The addition of subsea booster pumping to a development increases the complexity of the safety system integration task over that of conventional subsea field developments. More conventional developments typically only deal with a subsea production control system and a topsides process control system.

In any subsea project, a control systems integration team should be formed as early as possible to flush out potential danger areas, and to establish the safety and shutdown philosophies to follow throughout the project. It is easy to procrastinate when it comes to controls tasks. Just remember the old saying: “You can pay now, or you can pay later.” This is always true when it comes to safety.

In the early life of a subsea development that uses seabed booster pumps, when the shut-in pressure is still high, the possibility of over-pressurizing the pipeline downstream of the subsea pump(s) looms. This danger, combined with the need to weave the pump control hardware as safely and reliably as possible into an existing platform safety system, brings a new dimension to the project conference tables where decisions are made about control systems integration to ensure the safety of personnel and the environment. The booster pump system must not over pressurize the pipeline, and must respond appropriately to all emergency and process safety conditions.

Over pressuring the pipeline can be prevented with the use oflocal interlocks (interlocks with conditions and outputs from the booster pump control system only), and global interlocks (interlocks with conditions and outputs from multiple control systems).

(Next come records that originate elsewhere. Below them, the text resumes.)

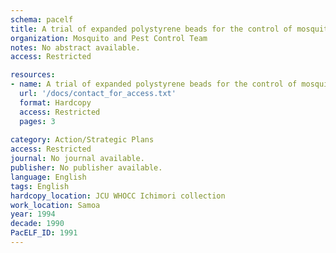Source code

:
 ```yaml
---
schema: pacelf
title: A trial of expanded polystyrene beads for the control of mosquito breeding in sewage tank
organization: Mosquito and Pest Control Team
notes: No abstract available.
access: Restricted

resources:
- name: A trial of expanded polystyrene beads for the control of mosquito breeding in sewage tank
  url: '/docs/contact_for_access.txt'
  format: Hardcopy
  access: Restricted
  pages: 3
 
category: Action/Strategic Plans
access: Restricted
journal: No journal available.
publisher: No publisher available. 
language: English 
tags: English 
hardcopy_location: JCU WHOCC Ichimori collection
work_location: Samoa
year: 1994
decade: 1990
PacELF_ID: 1991
---
```

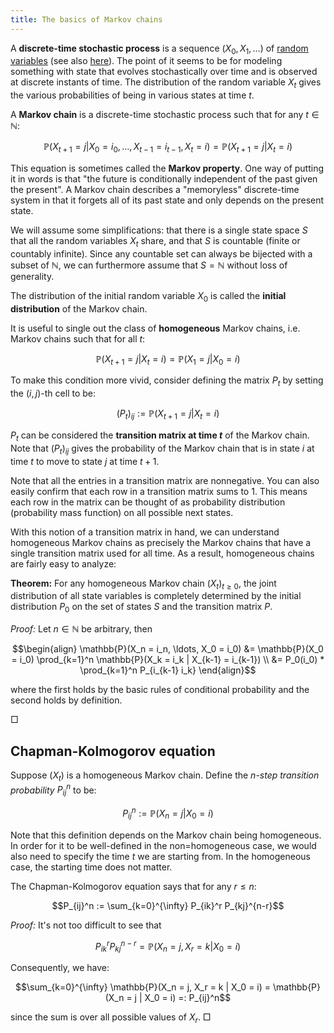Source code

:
 ```yaml
---
title: The basics of Markov chains
---
```


A **discrete-time stochastic process** is a sequence $(X_0, X_1, \ldots)$ of [random variables][wiki-random-variable] (see also [here][wabbo-random-variable]). The point of it seems to be for modeling something with state that evolves stochastically over time and is observed at discrete instants of time. The distribution of the random variable $X_t$ gives the various probabilities of being in various states at time $t$.

A **Markov chain** is a discrete-time stochastic process such that for any $t \in \mathbb{N}$:

$$\mathbb{P}(X_{t+1} = j | X_0 = i_0, \ldots, X_{t-1} = i_{t-1}, X_t = i) = \mathbb{P}(X_{t+1} = j | X_t = i)$$

This equation is sometimes called the **Markov property**. One way of putting it in words is that "the future is conditionally independent of the past given the present". A Markov chain describes a "memoryless" discrete-time system in that it forgets all of its past state and only depends on the present state.

We will assume some simplifications: that there is a single state space $S$ that all the random variables $X_t$ share, and that $S$ is countable (finite or countably infinite). Since any countable set can always be bijected with a subset of $\mathbb{N}$, we can furthermore assume that $S = \mathbb{N}$ without loss of generality.

The distribution of the initial random variable $X_0$ is called the **initial distribution** of the Markov chain.

It is useful to single out the class of **homogeneous** Markov chains, i.e. Markov chains such that for all $t$:

$$\mathbb{P}(X_{t+1} = j | X_t = i) = \mathbb{P}(X_1 = j | X_0 = i)$$

To make this condition more vivid, consider defining the matrix $P_t$ by setting the $(i, j)$-th cell to be:

$$(P_t)_{ij} := \mathbb{P}(X_{t+1} = j | X_t = i)$$

$P_t$ can be considered the **transition matrix at time $t$** of the Markov chain. Note that $(P_t)_{ij}$ gives the probability of the Markov chain that is in state $i$ at time $t$ to move to state $j$ at time $t+1$.

Note that all the entries in a transition matrix are nonnegative. You can also easily confirm that each row in a transition matrix sums to $1$. This means each row in the matrix can be thought of as probability distribution (probability mass function) on all possible next states.

With this notion of a transition matrix in hand, we can understand homogeneous Markov chains as precisely the Markov chains that have a single transition matrix used for all time. As a result, homogeneous chains are fairly easy to analyze:

**Theorem:** For any homogeneous Markov chain $(X_t)_{t \geq 0}$, the joint distribution of all state variables is completely determined by the initial distribution $P_0$ on the set of states $S$ and the transition matrix $P$.

*Proof:* Let $n \in \mathbb{N}$ be arbitrary, then

$$\begin{align}
\mathbb{P}(X_n = i_n, \ldots, X_0 = i_0)
 &= \mathbb{P}(X_0 = i_0) \prod_{k=1}^n \mathbb{P}(X_k = i_k | X_{k-1} = i_{k-1}) \\
 &= P_0(i_0) * \prod_{k=1}^n P_{i_{k-1} i_k}
\end{align}$$

where the first holds by the basic rules of conditional probability and the second holds by definition.

$\Box$

## Chapman-Kolmogorov equation

Suppose $(X_t)$ is a homogeneous Markov chain. Define the *$n$-step transition probability* $P_{ij}^n$ to be:

$$P_{ij}^n := \mathbb{P}(X_n = j | X_0 = i)$$

Note that this definition depends on the Markov chain being homogeneous. In order for it to be well-defined in the non=homogeneous case, we would also need to specify the time $t$ we are starting from. In the homogeneous case, the starting time does not matter.

The Chapman-Kolmogorov equation says that for any $r \leq n$:

$$P_{ij}^n := \sum_{k=0}^{\infty} P_{ik}^r P_{kj}^{n-r}$$

*Proof:* It's not too difficult to see that

$$P_{ik}^r P_{kj}^{n-r} = \mathbb{P}(X_n = j, X_r = k | X_0 = i)$$

Consequently, we have:

$$\sum_{k=0}^{\infty} \mathbb{P}(X_n = j, X_r = k | X_0 = i) = \mathbb{P}(X_n = j | X_0 = i) =: P_{ij}^n$$

since the sum is over all possible values of $X_r$. $\Box$


[wiki-random-variable]: https://en.wikipedia.org/wiki/Random_variable
[wabbo-random-variable]: 2015-05-19-probability-3.html#random-variable
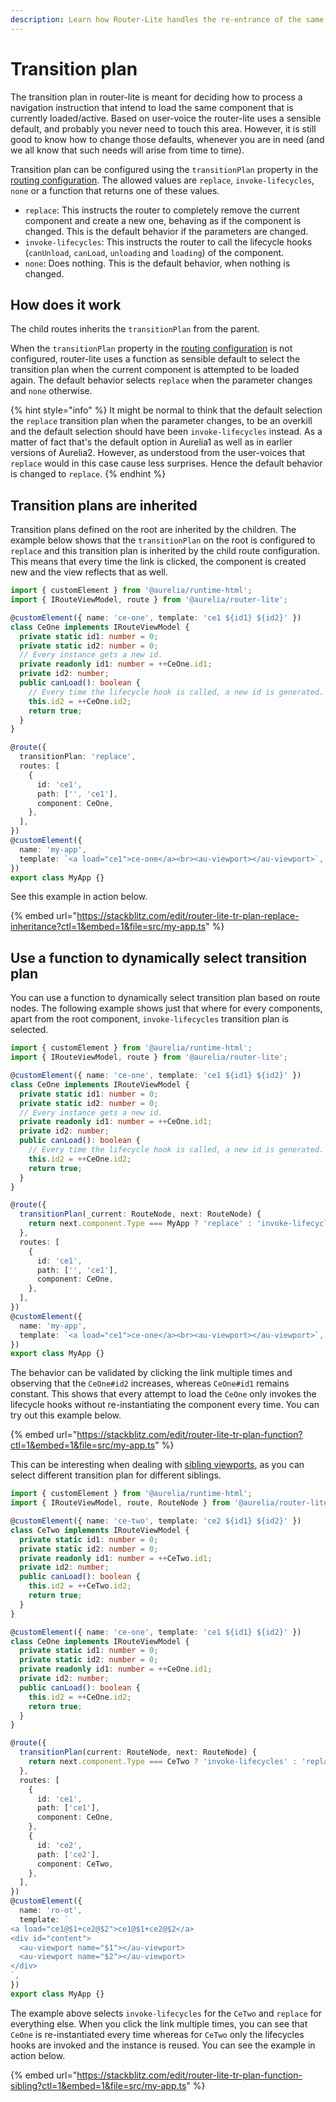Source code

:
 ```yaml
---
description: Learn how Router-Lite handles the re-entrance of the same component and how to override the default behavior.
---
```


# Transition plan

The transition plan in router-lite is meant for deciding how to process a navigation instruction that intend to load the same component that is currently loaded/active.
Based on user-voice the router-lite uses a sensible default, and probably you never need to touch this area.
However, it is still good to know how to change those defaults, whenever you are in need (and we all know that such needs will arise from time to time).

Transition plan can be configured using the `transitionPlan` property in the [routing configuration](./configuring-routes.md#advanced-route-configuration-options).
The allowed values are `replace`, `invoke-lifecycles`, `none` or a function that returns one of these values.

- `replace`: This instructs the router to completely remove the current component and create a new one, behaving as if the component is changed. This is the default behavior if the parameters are changed.
- `invoke-lifecycles`: This instructs the router to call the lifecycle hooks (`canUnload`, `canLoad`, `unloading` and `loading`) of the component.
- `none`: Does nothing. This is the default behavior, when nothing is changed.

## How does it work

The child routes inherits the `transitionPlan` from the parent.

When the `transitionPlan` property in the [routing configuration](./configuring-routes.md#advanced-route-configuration-options) is not configured, router-lite uses a function as sensible default to select the transition plan when the current component is attempted to be loaded again.
The default behavior selects `replace` when the parameter changes and `none` otherwise.

{% hint style="info" %}
It might be normal to think that the default selection the `replace` transition plan when the parameter changes, to be an overkill and the default selection should have been `invoke-lifecycles` instead.
As a matter of fact that's the default option in Aurelia1 as well as in earlier versions of Aurelia2.
However, as understood from the user-voices that `replace` would in this case cause less surprises.
Hence the default behavior is changed to `replace`.
{% endhint %}

## Transition plans are inherited

Transition plans defined on the root are inherited by the children.
The example below shows that the `transitionPlan` on the root is configured to `replace` and this transition plan is inherited by the child route configuration.
This means that every time the link is clicked, the component is created new and the view reflects that as well.

```typescript
import { customElement } from '@aurelia/runtime-html';
import { IRouteViewModel, route } from '@aurelia/router-lite';

@customElement({ name: 'ce-one', template: 'ce1 ${id1} ${id2}' })
class CeOne implements IRouteViewModel {
  private static id1: number = 0;
  private static id2: number = 0;
  // Every instance gets a new id.
  private readonly id1: number = ++CeOne.id1;
  private id2: number;
  public canLoad(): boolean {
    // Every time the lifecycle hook is called, a new id is generated.
    this.id2 = ++CeOne.id2;
    return true;
  }
}

@route({
  transitionPlan: 'replace',
  routes: [
    {
      id: 'ce1',
      path: ['', 'ce1'],
      component: CeOne,
    },
  ],
})
@customElement({
  name: 'my-app',
  template: `<a load="ce1">ce-one</a><br><au-viewport></au-viewport>`,
})
export class MyApp {}
```

See this example in action below.

{% embed url="https://stackblitz.com/edit/router-lite-tr-plan-replace-inheritance?ctl=1&embed=1&file=src/my-app.ts" %}

## Use a function to dynamically select transition plan

You can use a function to dynamically select transition plan based on route nodes.
The following example shows just that where for every components, apart from the root component, `invoke-lifecycles` transition plan is selected.

```typescript
import { customElement } from '@aurelia/runtime-html';
import { IRouteViewModel, route } from '@aurelia/router-lite';

@customElement({ name: 'ce-one', template: 'ce1 ${id1} ${id2}' })
class CeOne implements IRouteViewModel {
  private static id1: number = 0;
  private static id2: number = 0;
  // Every instance gets a new id.
  private readonly id1: number = ++CeOne.id1;
  private id2: number;
  public canLoad(): boolean {
    // Every time the lifecycle hook is called, a new id is generated.
    this.id2 = ++CeOne.id2;
    return true;
  }
}

@route({
  transitionPlan(_current: RouteNode, next: RouteNode) {
    return next.component.Type === MyApp ? 'replace' : 'invoke-lifecycles';
  },
  routes: [
    {
      id: 'ce1',
      path: ['', 'ce1'],
      component: CeOne,
    },
  ],
})
@customElement({
  name: 'my-app',
  template: `<a load="ce1">ce-one</a><br><au-viewport></au-viewport>`,
})
export class MyApp {}
```

The behavior can be validated by clicking the link multiple times and observing that the `CeOne#id2` increases, whereas `CeOne#id1` remains constant.
This shows that every attempt to load the `CeOne` only invokes the lifecycle hooks without re-instantiating the component every time.
You can try out this example below.

{% embed url="https://stackblitz.com/edit/router-lite-tr-plan-function?ctl=1&embed=1&file=src/my-app.ts" %}

This can be interesting when dealing with [sibling viewports](./viewports.md#sibling-viewports), as you can select different transition plan for different siblings.

```typescript
import { customElement } from '@aurelia/runtime-html';
import { IRouteViewModel, route, RouteNode } from '@aurelia/router-lite';

@customElement({ name: 'ce-two', template: 'ce2 ${id1} ${id2}' })
class CeTwo implements IRouteViewModel {
  private static id1: number = 0;
  private static id2: number = 0;
  private readonly id1: number = ++CeTwo.id1;
  private id2: number;
  public canLoad(): boolean {
    this.id2 = ++CeTwo.id2;
    return true;
  }
}

@customElement({ name: 'ce-one', template: 'ce1 ${id1} ${id2}' })
class CeOne implements IRouteViewModel {
  private static id1: number = 0;
  private static id2: number = 0;
  private readonly id1: number = ++CeOne.id1;
  private id2: number;
  public canLoad(): boolean {
    this.id2 = ++CeOne.id2;
    return true;
  }
}

@route({
  transitionPlan(current: RouteNode, next: RouteNode) {
    return next.component.Type === CeTwo ? 'invoke-lifecycles' : 'replace';
  },
  routes: [
    {
      id: 'ce1',
      path: ['ce1'],
      component: CeOne,
    },
    {
      id: 'ce2',
      path: ['ce2'],
      component: CeTwo,
    },
  ],
})
@customElement({
  name: 'ro-ot',
  template: `
<a load="ce1@$1+ce2@$2">ce1@$1+ce2@$2</a>
<div id="content">
  <au-viewport name="$1"></au-viewport>
  <au-viewport name="$2"></au-viewport>
</div>
`,
})
export class MyApp {}
```

The example above selects `invoke-lifecycles` for the `CeTwo` and `replace` for everything else.
When you click the link multiple times, you can see that `CeOne` is re-instantiated every time whereas for `CeTwo` only the lifecycles hooks are invoked and the instance is reused.
You can see the example in action below.

{% embed url="https://stackblitz.com/edit/router-lite-tr-plan-function-sibling?ctl=1&embed=1&file=src/my-app.ts" %}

A simple example of a local interlock is to prevent booster pump from running while the pump discharge valve and pump re-circulation valve (if included) are closed. In that case, both conditions, and the output – pump disable – are local to the booster pump control system. A simple global interlock would prevent the booster pump from running while the platform boarding valve on that flowline is closed. In this case, the condition indication – boarding valve position – comes from the platform system, and the action output – pump disable – is executed by the booster pump control system.

The platform’s traditional safety system, boarding valves, and flowline PSHL sensors must be the primary overall safety devices. Interlocks built into the systems reflect good operating practices and aid in prevention of a shutdown.

Nevertheless, the task of defining interlock method, structure, and data flow is amplified with the introduction of additional subsea equipment, especially one that plays a role in the field’s safety system. A comprehensive interlock philosophy should be agreed upon and developed together by the different subsea controls groups, the topsides control group, and the operations group.

To respond appropriately to all emergency and process safety conditions, the booster pump system must be incorporated into the overall system’s cause and effect logic. Columns need to be added to show how the booster pump system responds to various platform- and subsea-generated shutdowns. If the system is designed such that shutdown conditions can originate from the booster pump system, then the cause and effect charts are the place to document that.

Evolution of subsea control systems integration with a platform. Without subsea boosting is on the left and with subsea boosting is on the right.

A comprehensive shutdown philosophy also must be agreed upon and developed together by the different subsea controls groups and the topsides control group. Systems at different layers have different shutdown responsibilities. Usually, the platform control system is responsible for protection of personnel and environment. Two examples are:

  • The platform system controls the subsea production control system HPU vent valves during an ESD. This becomes invaluable if communications are lost between the subsea production control system and the subsea production control pods. When the subsea production control system cannot close relevant safety valves, the platform will be able to.
  • The platform system controls the main booster pump circuit breakers. If the booster pump control system cannot shut down a pump, and that risks pipeline over-pressurization, the platform system “pulls the plug.” Likewise, the sub-systems, subsea production control system, and subsea booster pump control system, are responsible for protection of assets. Two examples of this are:
  • The subsea production control system controls tree valve closures during a non-emergency operation.
  • The subsea booster pump control system functions valves on the pump station during a shutdown to isolate the pump from the product stream and to prevent backflow which could harm the pump.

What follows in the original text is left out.